Try as we can, I don't think wifey and I staying at home can really make up for it. Having another kid is entirely out of the question, too. It's a dilemma we will have to wrestle with given our limited resources. Hope Zaki accepts our apologies.

Thursday, February 11, 2010

Happiness is ...

Zaki's new obsession is Charlie Brown and she's willing to have her head shaved. Maybe someday. For now, all she can do is wear yellow shirts and try to sing-along ...

Monday, January 04, 2010

Time to Give, no, Bestow!

Zaki: Bakit ka paulit-ulit, daddy? (Why do you keep on repeating yourself, daddy?)

Besides belaboring the point, I simply can't help it. It just comes out of my mouth in the hope that actions would likely follow. Can only wish that I be given more chances and opportunities to do so.

To not be encumbered as to how to spend it well.

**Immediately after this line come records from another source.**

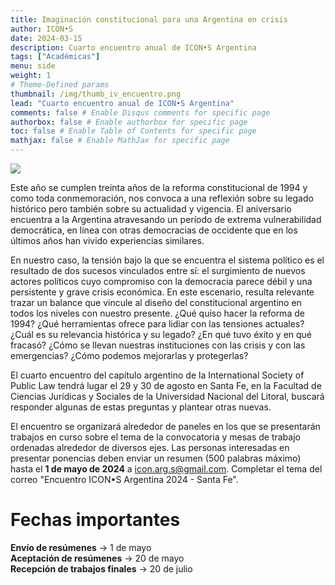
 ```yaml
---
title: Imaginación constitucional para una Argentina en crisis 
author: ICON•S
date: 2024-03-15
description: Cuarto encuentro anual de ICON•S Argentina
tags: ["Académicas"]
menu: side 
weight: 1
# Theme-Defined params
thumbnail: /img/thumb_iv_encuentro.png
lead: "Cuarto encuentro anual de ICON•S Argentina"   
comments: false # Enable Disqus comments for specific page
authorbox: false # Enable authorbox for specific page
toc: false # Enable Table of Contents for specific page
mathjax: false # Enable MathJax for specific page
---
```


![](/img/flyer_cuarto_encuentro_titulo.png)

Este año se cumplen treinta años de la reforma constitucional de 1994 y como toda conmemoración, nos convoca a una reflexión sobre su legado histórico pero también sobre su actualidad y vigencia. El aniversario encuentra a la Argentina atravesando un período de extrema vulnerabilidad democrática, en línea con otras democracias de occidente que en los últimos años han vivido experiencias similares.

En nuestro caso, la tensión bajo la que se encuentra el sistema político es el resultado de dos sucesos vinculados entre sí: el surgimiento de nuevos actores políticos cuyo compromiso con la democracia parece débil y una persistente y grave crisis económica. En este escenario, resulta relevante trazar un balance que vincule al diseño  del constitucional argentino en todos los niveles con nuestro presente. ¿Qué quiso hacer la reforma de 1994? ¿Qué herramientas ofrece para lidiar con las tensiones actuales? ¿Cuál es su relevancia histórica y su legado? ¿En qué tuvo éxito y en qué fracasó? ¿Cómo se llevan nuestras instituciones con las crisis y con las emergencias? ¿Cómo podemos mejorarlas y protegerlas? 

El cuarto encuentro del capítulo argentino de la International Society of Public Law tendrá lugar el 29 y 30 de agosto en Santa Fe, en la Facultad de Ciencias Jurídicas y Sociales de la Universidad Nacional del Litoral,  buscará responder algunas de estas preguntas y plantear otras nuevas.

El encuentro se organizará alrededor de paneles en los que se presentarán trabajos en curso sobre el tema de la convocatoria y mesas de trabajo ordenadas alrededor de diversos ejes. Las personas interesadas en presentar ponencias deben enviar un resumen (500 palabras máximo) hasta el **1 de mayo de 2024** a icon.arg.s@gmail.com. Completar el tema del correo "Encuentro ICON•S Argentina 2024 - Santa Fe". 

# Fechas importantes

**Envío de resúmenes** → 1 de mayo  
**Aceptación de resúmenes** → 20 de mayo  
**Recepción de trabajos finales** → 20 de julio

To be, as much as possible, present.

Nothing else but time, baby.

Monday, December 07, 2009

Although Not Built for Celebrations

Zaki and I both had big days within the last 72 hours, big as in there's more than 5 people within arms reach, had to dress up and we're right in the thick/think of the action. With clockwork precision, we're both down with flu right after. Happens every year. I'd say, there are a lot of things we can improve on to make it a bigger celebration next year as long as family, friends and dearest ones keep coming. And wifey agrees to handle the bulk of the preparations, again :) Till then, we can go back to the unexciting, keep-to-ourselves, childish-conversations'-days we are very much accustomed to. Amen.